I 100% agree that it's heartening to see that the quality of the codebase
is improving as is the discipline / attentiveness of our collective
culture. That said, I believe we still have a pretty fragile system when it
comes to test failure accumulation.

On Thu, Nov 4, 2021 at 2:46 AM Berenguer Blasi 
wrote:

> I agree with David. CI has been pretty reliable besides the random
> jenkins going down or timeout. The same 3 or 4 tests were the only flaky
> ones in jenkins and Circle was very green. I bisected a couple failures
> to legit code errors, David is fixing some more, others have as well, etc
>
> It is good news imo as we're just getting to learn our CI post 4.0 is
> reliable and we need to start treating it as so and paying attention to
> it's reports. Not perfect but reliable enough it would have prevented
> those bugs getting merged.
>
> In fact we're having this conversation bc we noticed CI going from a
> steady 3-ish failures to many and it's getting fixed.
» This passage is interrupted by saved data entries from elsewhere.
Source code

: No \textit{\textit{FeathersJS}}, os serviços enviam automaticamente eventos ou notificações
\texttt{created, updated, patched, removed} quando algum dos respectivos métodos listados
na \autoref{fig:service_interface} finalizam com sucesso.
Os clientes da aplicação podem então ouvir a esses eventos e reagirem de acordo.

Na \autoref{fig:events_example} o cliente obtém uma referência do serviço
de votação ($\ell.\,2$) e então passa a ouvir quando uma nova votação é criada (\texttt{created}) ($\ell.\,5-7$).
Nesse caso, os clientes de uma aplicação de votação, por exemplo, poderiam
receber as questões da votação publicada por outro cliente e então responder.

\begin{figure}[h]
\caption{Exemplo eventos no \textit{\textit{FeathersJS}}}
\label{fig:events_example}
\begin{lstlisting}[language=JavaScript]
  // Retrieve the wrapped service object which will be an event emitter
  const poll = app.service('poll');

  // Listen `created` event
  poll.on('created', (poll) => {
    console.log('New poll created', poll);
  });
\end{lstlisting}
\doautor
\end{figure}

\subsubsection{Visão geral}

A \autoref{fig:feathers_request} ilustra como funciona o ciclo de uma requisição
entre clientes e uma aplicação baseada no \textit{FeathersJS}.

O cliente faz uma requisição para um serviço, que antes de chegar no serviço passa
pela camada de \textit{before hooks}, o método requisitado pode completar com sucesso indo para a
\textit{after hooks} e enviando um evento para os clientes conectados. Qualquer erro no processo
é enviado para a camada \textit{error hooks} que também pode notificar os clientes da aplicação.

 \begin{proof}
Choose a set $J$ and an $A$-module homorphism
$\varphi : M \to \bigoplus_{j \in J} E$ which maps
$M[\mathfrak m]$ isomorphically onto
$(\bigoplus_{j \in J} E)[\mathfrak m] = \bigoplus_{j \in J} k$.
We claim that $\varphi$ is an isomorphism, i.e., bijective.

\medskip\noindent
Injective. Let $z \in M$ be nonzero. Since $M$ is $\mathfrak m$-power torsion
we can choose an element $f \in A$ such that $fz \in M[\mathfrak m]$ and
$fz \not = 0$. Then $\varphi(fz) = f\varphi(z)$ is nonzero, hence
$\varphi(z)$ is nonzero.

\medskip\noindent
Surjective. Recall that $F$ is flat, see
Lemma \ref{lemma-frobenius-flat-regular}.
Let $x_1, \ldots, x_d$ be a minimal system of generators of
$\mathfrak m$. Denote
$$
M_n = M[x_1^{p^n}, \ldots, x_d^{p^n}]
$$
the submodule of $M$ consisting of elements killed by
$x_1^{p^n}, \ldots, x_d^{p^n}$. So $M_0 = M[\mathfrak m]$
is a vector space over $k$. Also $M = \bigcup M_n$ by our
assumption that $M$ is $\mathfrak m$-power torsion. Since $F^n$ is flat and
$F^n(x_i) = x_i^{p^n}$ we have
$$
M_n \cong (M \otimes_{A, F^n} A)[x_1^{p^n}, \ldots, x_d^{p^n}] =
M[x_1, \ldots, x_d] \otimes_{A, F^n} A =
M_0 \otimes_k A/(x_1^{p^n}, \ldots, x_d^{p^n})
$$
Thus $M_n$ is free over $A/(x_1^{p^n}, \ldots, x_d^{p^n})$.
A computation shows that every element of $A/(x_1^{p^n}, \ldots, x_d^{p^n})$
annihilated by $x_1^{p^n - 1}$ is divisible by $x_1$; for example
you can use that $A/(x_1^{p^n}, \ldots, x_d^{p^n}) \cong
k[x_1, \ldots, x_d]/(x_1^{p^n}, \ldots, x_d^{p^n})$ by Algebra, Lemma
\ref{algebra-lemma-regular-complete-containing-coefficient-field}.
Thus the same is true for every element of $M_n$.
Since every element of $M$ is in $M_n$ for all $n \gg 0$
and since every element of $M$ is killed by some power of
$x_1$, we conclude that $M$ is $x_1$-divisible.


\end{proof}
So we're moving in
> the right direction imo.
>
> On 3/11/21 19:25, David Capwell wrote:
> >> It’s hard to gate commit on a clean CI run when there’s flaky tests
> > I agree, this is also why so much effort was done in 4.0 release to
> remove as much as possible.  Just over 1 month ago we were not really
> having a flaky test issue (outside of the sporadic timeout issues; my
> circle ci runs were green constantly), and now the “flaky tests” I see are
> all actual bugs (been root causing 2 out of the 3 I reported) and some (not
> all) of the flakyness was triggered by recent changes in the past month.
> >
> > Right now people do not believe the failing test is caused by their
> patch and attribute to flakiness, which then causes the builds to start
> being flaky, which then leads to a different author coming to fix the
> issue; this behavior is what I would love to see go away.  If we find a
> flaky test, we should do the following
> >
> > 1) has it already been reported and who is working to fix?  Can we block
> this patch on the test being fixed?  Flaky tests due to timing issues
> normally are resolved very quickly, real bugs take longer.
> > 2) if not reported, why?  If you are the first to see this issue than
> good chance the patch caused the issue so should root cause.  If you are
> not the first to see it, why did others not report it (we tend to be good
> about this, even to the point Brandon has to mark the new tickets as dups…)?
> >
> > I have committed when there were flakiness, and I have caused flakiness;
> not saying I am perfect or that I do the above, just saying that if we all
> moved to the above model we could start relying on CI.  The biggest impact
> to our stability is people actually root causing flaky tests.
> >
> >>  I think we're going to need a system that
> >> understands the difference between success, failure, and timeouts
> >
> > I am curious how this system can know that the timeout is not an actual
> failure.  There was a bug in 4.0 with time serialization in message, which
> would cause the message to get dropped; this presented itself as a timeout
> if I remember properly (Jon Meredith or Yifan Cai fixed this bug I believe).
> >
> >> On Nov 3, 2021, at 10:56 AM, Brandon Williams  wrote:
> >>
> >> On Wed, Nov 3, 2021 at 12:35 PM bened...@apache.org <
> bened...@apache.org> wrote:
> >>> The largest number of test failures turn out (as pointed out by David)
> to be due to how arcane it was to trigger the full test suite. Hopefully we
> can get on top of that, but I think a significant remaining issue is a lack
> of trust in the output of CI. It’s hard to gate commit on a clean CI run
> when there’s flaky tests, and it doesn’t take much to misattribute one
> failing test to the existing flakiness (I tend to compare to a run of the
> trunk baseline for comparison, but this is burdensome and still error
> prone). The more flaky tests there are the more likely this is.
> >>>
> >>> This is in my opinion the real cost of flaky tests, and it’s probably
> worth trying to crack down on them hard if we can. It’s possible the
> Simulator may help here, when I finally finish it up, as we can port flaky
> tests to run with the Simulator and the failing seed can then be explored
> deterministically (all being well).
> >> I totally agree that the lack of trust is a driving problem here, even
> >> in knowing which CI system to rely on. When Jenkins broke but Circle
> >> was fine, we all assumed it was a problem with Jenk

Re: [DISCUSS] Releasable trunk and quality

2021-11-04 Thread Andrés de la Peña
Hi all,

we already have a way to confirm flakiness on circle by running the test
> repeatedly N times. Like 100 or 500. That has proven to work very well
> so far, at least for me. #collaborating #justfyi


I think it would be helpful if we always ran the repeated test jobs at
CircleCI when we add a new test or modify an existing one. Running those
jobs, when applicable, could be a requirement before committing. This
wouldn't help us when the changes affect many different tests or we are not
able to identify the tests affected by our changes, but I think it could
have prevented many of the recently fixed flakies.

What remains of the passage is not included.